DNA methylation patterns of transcription factor binding regions characterize their functional and evolutionary contexts

Background DNA methylation is an important epigenetic modification which has numerous roles in modulating genome function. Its levels are spatially correlated across the genome, typically high in repressed regions but low in transcription factor (TF) binding sites and active regulatory regions. However, the mechanisms establishing genome-wide and TF binding site methylation patterns are still unclear. Results We used a comparative approach to investigate the association of DNA methylation to TF binding evolution in mammals.

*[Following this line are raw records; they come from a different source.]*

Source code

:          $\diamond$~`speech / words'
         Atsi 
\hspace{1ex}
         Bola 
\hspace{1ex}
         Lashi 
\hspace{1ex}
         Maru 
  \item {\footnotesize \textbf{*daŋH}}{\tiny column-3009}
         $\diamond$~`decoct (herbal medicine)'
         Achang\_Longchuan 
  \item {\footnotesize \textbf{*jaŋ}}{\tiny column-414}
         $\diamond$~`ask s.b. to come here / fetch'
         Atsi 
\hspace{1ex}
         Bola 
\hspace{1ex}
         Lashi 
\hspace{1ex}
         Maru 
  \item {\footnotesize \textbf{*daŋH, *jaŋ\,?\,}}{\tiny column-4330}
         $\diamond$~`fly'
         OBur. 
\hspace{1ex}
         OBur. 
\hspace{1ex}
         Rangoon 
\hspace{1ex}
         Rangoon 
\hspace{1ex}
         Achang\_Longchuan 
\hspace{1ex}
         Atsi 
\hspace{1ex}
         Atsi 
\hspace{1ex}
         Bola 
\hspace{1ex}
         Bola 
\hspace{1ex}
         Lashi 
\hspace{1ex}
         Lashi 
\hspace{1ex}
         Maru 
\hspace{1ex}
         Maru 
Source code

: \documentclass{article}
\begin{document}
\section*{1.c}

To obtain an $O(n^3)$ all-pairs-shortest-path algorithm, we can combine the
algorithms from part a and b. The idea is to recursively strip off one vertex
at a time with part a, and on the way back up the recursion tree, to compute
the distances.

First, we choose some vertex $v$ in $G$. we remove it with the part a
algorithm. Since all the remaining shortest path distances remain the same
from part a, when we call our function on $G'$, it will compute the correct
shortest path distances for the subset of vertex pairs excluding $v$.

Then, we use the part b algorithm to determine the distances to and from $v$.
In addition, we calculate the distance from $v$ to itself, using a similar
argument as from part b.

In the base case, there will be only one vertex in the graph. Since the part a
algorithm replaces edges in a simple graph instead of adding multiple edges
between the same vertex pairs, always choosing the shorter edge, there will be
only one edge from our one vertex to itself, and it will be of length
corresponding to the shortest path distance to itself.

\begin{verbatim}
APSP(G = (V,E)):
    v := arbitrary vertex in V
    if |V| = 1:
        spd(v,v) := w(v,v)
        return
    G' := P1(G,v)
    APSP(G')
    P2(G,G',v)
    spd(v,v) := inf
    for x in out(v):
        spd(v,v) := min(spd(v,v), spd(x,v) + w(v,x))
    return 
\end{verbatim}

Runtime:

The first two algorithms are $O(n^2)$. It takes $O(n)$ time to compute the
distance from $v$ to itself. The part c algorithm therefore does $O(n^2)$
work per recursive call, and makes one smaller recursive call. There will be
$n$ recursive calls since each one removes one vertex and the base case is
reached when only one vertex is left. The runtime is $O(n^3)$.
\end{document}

Specifically, we experimentally profiled DNA methylation and combined this with published occupancy profiles of five distinct TFs (CTCF, CEBPA, HNF4A, ONECUT1, FOXA1) in the liver of five mammalian species (human, macaque, mouse, rat, dog). TF binding sites were lowly methylated, but they often also had intermediate methylation levels. Employing a classification and clustering approach, we extracted distinct and species conserved patterns of DNA methylation levels at TF bound regions. CEBPA, HNF4A, ONECUT1 and FOXA1 shared the same methylation patterns, while CTCF’s differed. These patterns characterize alternative functions and chromatin landscapes of TF bound regions. Leveraging our phylogenetic framework, we found DNA methylation gain upon evolutionary loss of TF occupancy, indicating coordinated evolution. Furthermore, each methylation pattern has its own evolutionary trajectory reflecting its genomic contexts. Conclusions Our epigenomic analyses found that specific DNA methylation profiles characterize TF binding, and are associated to their regulatory activity, chromatin contexts, and evolutionary trajectories. ### Competing Interest Statement P.F. is a member of the Scientific Advisory Boards of Fabric Genomics, Inc. and Eagle Genomics, Ltd. All other authors declare no competing interests.